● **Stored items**
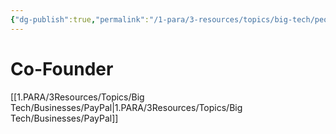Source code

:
 ```yaml
---
{"dg-publish":true,"permalink":"/1-para/3-resources/topics/big-tech/people/peter-theil/","noteIcon":""}
---
```


# Co-Founder
[[1.PARA/3Resources/Topics/Big Tech/Businesses/PayPal\|1.PARA/3Resources/Topics/Big Tech/Businesses/PayPal]]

● **Exercise directions**
Leave every picture out, and transcribe the data above exactly as it reads.

● **Task answer**
Source code

:
 ```yaml
---
{"dg-publish":true,"permalink":"/1-para/3-resources/topics/big-tech/people/peter-theil/","noteIcon":""}
---
```


# Co-Founder
[[1.PARA/3Resources/Topics/Big Tech/Businesses/PayPal\|1.PARA/3Resources/Topics/Big Tech/Businesses/PayPal]]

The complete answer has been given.